> _TASK BRIEF_:
Restate word for word the lines of the listing below, from its first line through the line with "NHSHD15_24Jan_140", without the pictures.

> _DATA EXTRACTS_:
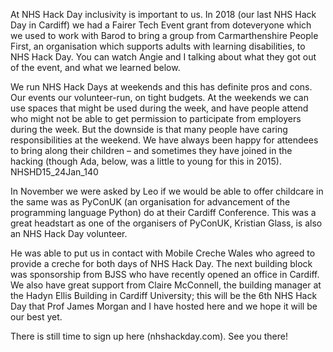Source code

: 

At NHS Hack Day inclusivity is important to us. In 2018 (our last NHS Hack Day in Cardiff) we had a Fairer Tech Event grant from doteveryone which we used to work with Barod to bring a group from Carmarthenshire People First, an organisation which supports adults with learning disabilities, to NHS Hack Day. You can watch Angie and I talking about what they got out of the event, and what we learned below.

We run NHS Hack Days at weekends and this has definite pros and cons. Our events our volunteer-run, on tight budgets. At the weekends we can use spaces that might be used during the week, and have people attend who might not be able to get permission to participate from employers during the week. But the downside is that many people have caring responsibilities at the weekend. We have always been happy for attendees to bring along their children – and sometimes they have joined in the hacking (though Ada, below, was a little to young for this in 2015).
NHSHD15_24Jan_140

In November we were asked by Leo if we would be able to offer childcare in the same was as PyConUK (an organisation for advancement of the programming language Python) do at their Cardiff Conference. This was a great headstart as one of the organisers of PyConUK, Kristian Glass, is also an NHS Hack Day volunteer.

He was able to put us in contact with Mobile Creche Wales who agreed to provide a creche for both days of NHS Hack Day. The next building block was sponsorship from BJSS who have recently opened an office in Cardiff. We also have great support from Claire McConnell, the building manager at the Hadyn Ellis Building in Cardiff University; this will be the 6th NHS Hack Day that Prof James Morgan and I have hosted here and we hope it will be our best yet.

There is still time to sign up here (nhshackday.com). See you there!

> _REPLY_:
Source code

: 

At NHS Hack Day inclusivity is important to us. In 2018 (our last NHS Hack Day in Cardiff) we had a Fairer Tech Event grant from doteveryone which we used to work with Barod to bring a group from Carmarthenshire People First, an organisation which supports adults with learning disabilities, to NHS Hack Day. You can watch Angie and I talking about what they got out of the event, and what we learned below.

We run NHS Hack Days at weekends and this has definite pros and cons. Our events our volunteer-run, on tight budgets. At the weekends we can use spaces that might be used during the week, and have people attend who might not be able to get permission to participate from employers during the week. But the downside is that many people have caring responsibilities at the weekend. We have always been happy for attendees to bring along their children – and sometimes they have joined in the hacking (though Ada, below, was a little to young for this in 2015).
NHSHD15_24Jan_140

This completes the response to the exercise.